That footage, which I have privily termed “Roger goes to work”, is my favorite location footage in the show. It depicts an absurdly easy-going Roger (played with such touching sincerity by Louis Edmonds), jacket slung casually over his shoulder, walking to work.

He starts out going down a quay of some kind, so maybe he was checking the Collins fishing boats, which we were told last episode was something Bill Malloy liked to do every morning. How considerate of him since he’s now the de facto man in charge.

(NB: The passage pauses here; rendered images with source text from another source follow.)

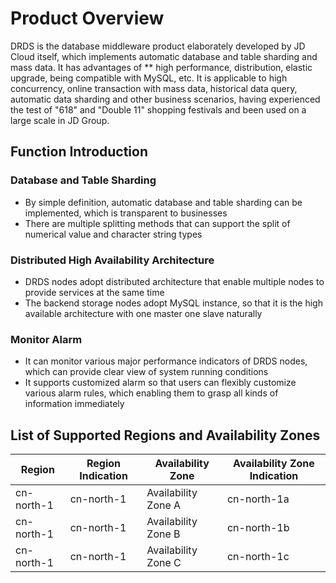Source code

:# Product Overview

DRDS is the database middleware product elaborately developed by JD Cloud itself, which implements automatic database and table sharding and mass data. It has advantages of ** high performance, distribution, elastic upgrade, being compatible with MySQL, etc. It is applicable to high concurrency, online transaction with mass data, historical data query, automatic data sharding and other business scenarios, having experienced the test of "618" and "Double 11" shopping festivals and been used on a large scale in JD Group.

## Function Introduction
### Database and Table Sharding
- By simple definition, automatic database and table sharding can be implemented, which is transparent to businesses
- There are multiple splitting methods that can support the split of numerical value and character string types

### Distributed High Availability Architecture
- DRDS nodes adopt distributed architecture that enable multiple nodes to provide services at the same time
- The backend storage nodes adopt MySQL instance, so that it is the high available architecture with one master one slave naturally

### Monitor Alarm
- It can monitor various major performance indicators of DRDS nodes, which can provide clear view of system running conditions
- It supports customized alarm so that users can flexibly customize various alarm rules, which enabling them to grasp all kinds of information immediately

## List of Supported Regions and Availability Zones
|Region|Region Indication|Availability Zone|Availability Zone Indication|
|---|---|---|---|
|cn-north-1|cn-north-1|Availability Zone A|cn-north-1a|
|cn-north-1|cn-north-1|Availability Zone B|cn-north-1b|
|cn-north-1|cn-north-1|Availability Zone C|cn-north-1c|

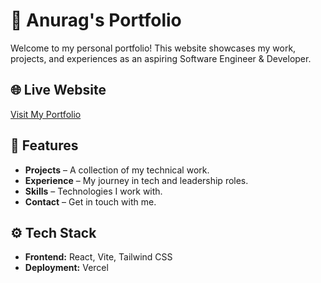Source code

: # 🚀 Anurag's Portfolio  

Welcome to my personal portfolio! This website showcases my work, projects, and experiences as an aspiring Software Engineer & Developer.  

## 🌐 Live Website  
[Visit My Portfolio](https://anuraggarsondiya.vercel.app/)  

## 📌 Features  
- **Projects** – A collection of my technical work.  
- **Experience** – My journey in tech and leadership roles.  
- **Skills** – Technologies I work with.  
- **Contact** – Get in touch with me.  

## ⚙️ Tech Stack  
- **Frontend:** React, Vite, Tailwind CSS  
- **Deployment:** Vercel  
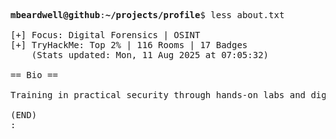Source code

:<pre>

<strong>mbeardwell@github</strong>:<strong>~/projects/profile</strong>$ less about.txt

[+] Focus: Digital Forensics | OSINT
[+] TryHackMe: Top 2% | 116 Rooms | 17 Badges
    (Stats updated: Mon, 11 Aug 2025 at 07:05:32)

== Bio ==

Training in practical security through hands-on labs and digital investigations.

(END)
:
</pre>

Then he continues toward the tiny clapboard building we just assume is the plant’s headquarters (small though it is), raising his hand in salute to some random person we just assume he sees, but we can’t see at all. Does Roger wave to that guy every morning? Is he a colleague? A friend? Roger can’t possibly have friends. Who is that person? Why is Roger so happy? The amazing thing is, they will reuse this footage over and over again, and every time it’s used, there will be less reason for Roger to look happy and well-at-ease.

But he does.

It is perhaps a little more justified than it might otherwise be this first time, though. According to Matthew, at least, Roger has just had his worries (suspicions, whatever) of the Dead Man at the Foot of Widows’ Hill (copyright trademark) put to rest. He also knows that, despite his sister’s best efforts, that Son of a Bitch Ned Calder isn’t going to come back to the plant any time soon to shit on his dreams or whatever he was afraid would happen.

Everything’s coming up Roger. For now. A very brief now.

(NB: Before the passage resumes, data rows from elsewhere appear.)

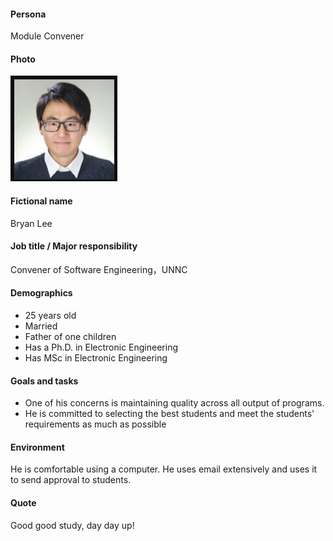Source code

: #### Persona

Module Convener

#### Photo

 ![photo](..\perPhoto\Boon-Giin-Lee.jpg)

#### Fictional name

Bryan Lee

#### Job title / Major responsibility

Convener of Software Engineering，UNNC

#### Demographics

- 25 years old
- Married
- Father of one children
- Has a Ph.D. in Electronic Engineering 
- Has MSc in Electronic Engineering

#### Goals and tasks

- One of his concerns is maintaining quality across all output of programs.
- He is committed to selecting the best students and meet the students' requirements as much as possible

#### Environment

He is comfortable using a computer. He uses email extensively and uses it to send approval to students.

#### Quote

Good good study, day day up!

Roger arrives at his office and is greeted by his telephone ringing.

There’s that old skunk.

We’ve clocked almost a whole week’s worth of episodes without Burke Devlin. I guess it was too good to be true.

Burke, who we last saw interrogating Sam Evans about Bill Malloy, is now interrogating Roger Collins about Bill Malloy. Again.

“I’ve called every place I can. Think of!”

Good ol’ Mitch.

These two’s rivalry has never felt more like a custody dispute. They bicker about Malloy to little avail and then they bicker about David.

“Perhaps I should ask my son to look into his crystal ball!”

Which leads to Roger lambasting Burke for sending the gift to David, questioning his judgement, noting it’s an inappropriate thing to get for a boy like David. He might as well be telling Burke he can’t take the kid to Red Robin next week.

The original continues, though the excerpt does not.